O'Meara leaned forward.
His bald pate gleamed sweatily in the gloom.
"The law is not on our side James," he insisted firmly.
Henry Bauress yawned.
He had been silent all through my wake up call peroration.
Clearly it hadn't moved him.
With great deliberation he turned towards me and fixed me with a mocking stare.
His words when they came were laced with heavy sarcasm.
"This is all very well," pronounced Henry Bauress drily. "We could sit around here all evening talking about how many angels might fit on the head of a pin. It's not getting us anywhere."
The comment was a sneer at the Catholic church.
And at me.
Henry apparently considered me a Catholic for some reason.
I looked at him curiously.
His comment was so ill judged, so much an act of ingratitude for the favour I had been doing both these twits by sharing my sublime insights about the nature of the reality we were facing, his comment was such a boorish clownish cretinism, that for a moment I was quite incapable of further locution.
I wasn't shocked.
Or even offended.
Just sort of curious.
I felt no need to rebut what he'd just said.
The sneer is a very old one.
Atheists have been sneering it for hundreds of years.
Marxists absolutely love it.
It's based on an apocryphal assertion that Catholic prelates sat out some famine or plague or war debating how many angels could fit on the head of a pin.
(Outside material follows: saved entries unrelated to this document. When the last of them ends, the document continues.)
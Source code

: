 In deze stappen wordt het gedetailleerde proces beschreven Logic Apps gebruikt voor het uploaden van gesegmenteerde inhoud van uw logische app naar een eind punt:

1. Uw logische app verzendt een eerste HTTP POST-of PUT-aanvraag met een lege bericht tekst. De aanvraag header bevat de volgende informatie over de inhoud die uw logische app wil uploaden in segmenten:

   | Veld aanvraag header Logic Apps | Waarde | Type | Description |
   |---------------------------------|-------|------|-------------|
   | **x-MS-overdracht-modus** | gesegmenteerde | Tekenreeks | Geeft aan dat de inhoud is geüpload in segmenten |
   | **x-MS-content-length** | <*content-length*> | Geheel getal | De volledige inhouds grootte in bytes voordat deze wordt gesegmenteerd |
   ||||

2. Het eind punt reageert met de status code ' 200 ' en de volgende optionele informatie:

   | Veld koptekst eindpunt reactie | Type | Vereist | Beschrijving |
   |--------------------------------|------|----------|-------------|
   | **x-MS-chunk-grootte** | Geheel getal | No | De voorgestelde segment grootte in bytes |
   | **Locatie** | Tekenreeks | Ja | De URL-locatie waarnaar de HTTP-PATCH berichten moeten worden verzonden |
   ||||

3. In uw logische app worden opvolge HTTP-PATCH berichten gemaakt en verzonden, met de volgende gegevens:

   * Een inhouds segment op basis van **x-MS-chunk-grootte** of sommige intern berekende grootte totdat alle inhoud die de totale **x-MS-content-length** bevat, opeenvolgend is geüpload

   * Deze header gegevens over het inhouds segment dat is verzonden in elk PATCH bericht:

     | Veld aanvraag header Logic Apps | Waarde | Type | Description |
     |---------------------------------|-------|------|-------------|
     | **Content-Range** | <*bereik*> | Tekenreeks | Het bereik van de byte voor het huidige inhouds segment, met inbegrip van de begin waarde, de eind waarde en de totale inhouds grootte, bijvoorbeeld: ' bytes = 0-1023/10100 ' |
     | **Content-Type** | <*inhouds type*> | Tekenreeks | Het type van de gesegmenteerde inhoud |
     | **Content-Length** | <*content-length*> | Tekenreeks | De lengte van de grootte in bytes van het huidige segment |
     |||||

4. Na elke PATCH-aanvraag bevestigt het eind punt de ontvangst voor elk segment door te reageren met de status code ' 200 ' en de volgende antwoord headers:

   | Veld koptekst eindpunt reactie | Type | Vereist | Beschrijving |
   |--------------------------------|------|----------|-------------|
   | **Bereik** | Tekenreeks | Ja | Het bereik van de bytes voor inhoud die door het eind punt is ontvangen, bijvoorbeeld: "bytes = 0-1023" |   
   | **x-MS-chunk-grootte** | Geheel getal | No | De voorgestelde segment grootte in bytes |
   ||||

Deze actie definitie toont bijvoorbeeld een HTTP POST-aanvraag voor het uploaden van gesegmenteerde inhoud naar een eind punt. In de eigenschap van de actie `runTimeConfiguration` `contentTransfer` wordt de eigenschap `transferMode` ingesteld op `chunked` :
Historians nowadays admit there's no real evidence such a debate ever took place among the leaders of the church.
The sneer is a lie.
I looked at Henry.
His assessment of what was going on here, his conclusion even in this eleventh hour, that James Healy needed to be cut down to size, that an upstart religionist was once more getting above himself, this conclusion was so far removed from the nature of the reality we faced, ie that a British sword of Damocles was about to throw a great many decent and a few not so decent people out of work, and that we were about to let it happen, Henry's conclusion and response to all my efforts to avert this disaster had been so crass so porcinely invidious, that now at last I understood the nature of futility, now at last I realised nothing would stem the avalanche, now at last I could no longer be bothered trying to motivate either of these cravens, Bauress or O'Meara, or anyone else, to defy the inevitable cataclysm which was engulfing our shared horizon.
They were ignorant.
And they were wilfully ingnorant.
There was nothing more I could do.
"Okay," I said.
The ghost of a smile touched my lips.
The little boy in me would have loved to debate Henry about the angels and the pin.
I stood up and walked to the door.
The die was cast.
No one at the Leinster Leader would now exercise their democratic right, nay their duty, to protect their jobs and their pension entitlements. I would not lead them.
Yeah.
I might have showed them the way.
But not now.
For whatever reason, they didn't want to know.
Bauress thought my selfless intellectual exertions on behalf of the soon to be oppressed workers had been mere vanity.
He distrusted me and the ancient religion more than he did the faceless mercantilists of the Johnston Press.
I had a feeling he'd repent at leisure.
And the question he'd suggested would be of most concern to the likes of a peasant like me: "How many angels would fit on the head of a pin?"
That was not the real question of the hour.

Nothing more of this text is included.